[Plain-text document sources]
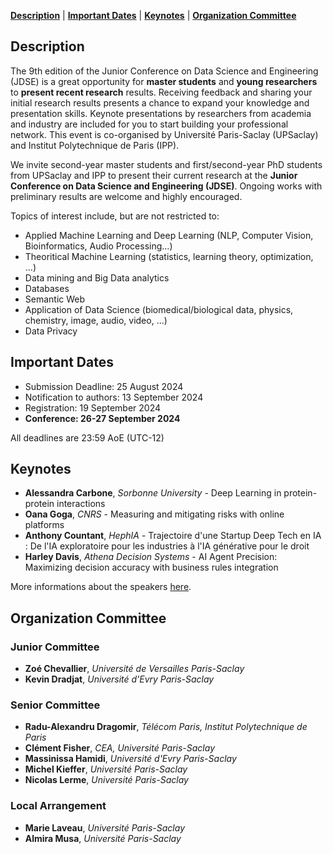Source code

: 

[**Description**](#description)
| [**Important Dates**](#important-dates)
| [**Keynotes**](#keynotes)
| [**Organization Committee**](#organization-committee)


## Description
The 9th edition of the Junior Conference on Data Science and Engineering (JDSE) is a great opportunity for **master students** and
**young researchers** to **present recent research** results. Receiving feedback and sharing your initial research results presents
a chance to expand your knowledge and presentation skills. Keynote presentations by researchers from academia and industry
are included for you to start building your professional network. This event is co-organised by Université Paris-Saclay (UPSaclay)
and Institut Polytechnique de Paris (IPP). <br>

We invite second-year master students and first/second-year PhD students from UPSaclay and IPP to present their current
research at the **Junior Conference on Data Science and Engineering (JDSE)**. Ongoing works with preliminary results are
welcome and highly encouraged. <br>

Topics of interest include, but are not restricted to:
* Applied Machine Learning and Deep Learning (NLP, Computer Vision, Bioinformatics, Audio Processing...)
* Theoritical Machine Learning (statistics, learning theory, optimization, ...)
* Data mining and Big Data analytics
* Databases
* Semantic Web
* Application of Data Science (biomedical/biological data, physics, chemistry, image, audio, video, ...)
* Data Privacy

## Important Dates
* Submission Deadline: 25 August 2024
* Notification to authors: 13 September 2024
* Registration: 19 September 2024
* **Conference: 26-27 September 2024**

All deadlines are 23:59 AoE (UTC-12)

## Keynotes
* **Alessandra Carbone**, *Sorbonne University* - Deep Learning in protein-protein interactions
* **Oana Goga**, *CNRS* - Measuring and mitigating risks with online platforms
* **Anthony Countant**, *HephIA* - Trajectoire d'une Startup Deep Tech en IA : De l'IA exploratoire pour les industries à l'IA générative pour le droit
* **Harley Davis**, *Athena Decision Systems* - AI Agent Precision: Maximizing decision accuracy with business rules integration

More informations about the speakers [here](https://zoechevallier1.github.io/jdse-2024/speakers).

## Organization Committee
### Junior Committee
* **Zoé Chevallier**, *Université de Versailles Paris-Saclay*
* **Kevin Dradjat**, *Université d'Evry Paris-Saclay*
### Senior Committee 
* **Radu-Alexandru Dragomir**, *Télécom Paris, Institut Polytechnique de Paris*
* **Clément Fisher**, *CEA, Université Paris-Saclay*
* **Massinissa Hamidi**, *Université d'Evry Paris-Saclay*
* **Michel Kieffer**, *Université Paris-Saclay*
* **Nicolas Lerme**, *Université Paris-Saclay*
### Local Arrangement
* **Marie Laveau**, *Université Paris-Saclay*
* **Almira Musa**, *Université Paris-Saclay*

§ **What to work on**
Reproduce exactly what appears from the line containing "## Keynotes" down to the final line of the data.

§ **Response box**
## Keynotes
* **Alessandra Carbone**, *Sorbonne University* - Deep Learning in protein-protein interactions
* **Oana Goga**, *CNRS* - Measuring and mitigating risks with online platforms
* **Anthony Countant**, *HephIA* - Trajectoire d'une Startup Deep Tech en IA : De l'IA exploratoire pour les industries à l'IA générative pour le droit
* **Harley Davis**, *Athena Decision Systems* - AI Agent Precision: Maximizing decision accuracy with business rules integration

More informations about the speakers [here](https://zoechevallier1.github.io/jdse-2024/speakers).

## Organization Committee
### Junior Committee
* **Zoé Chevallier**, *Université de Versailles Paris-Saclay*
* **Kevin Dradjat**, *Université d'Evry Paris-Saclay*
### Senior Committee 
* **Radu-Alexandru Dragomir**, *Télécom Paris, Institut Polytechnique de Paris*
* **Clément Fisher**, *CEA, Université Paris-Saclay*
* **Massinissa Hamidi**, *Université d'Evry Paris-Saclay*
* **Michel Kieffer**, *Université Paris-Saclay*
* **Nicolas Lerme**, *Université Paris-Saclay*
### Local Arrangement
* **Marie Laveau**, *Université Paris-Saclay*
* **Almira Musa**, *Université Paris-Saclay*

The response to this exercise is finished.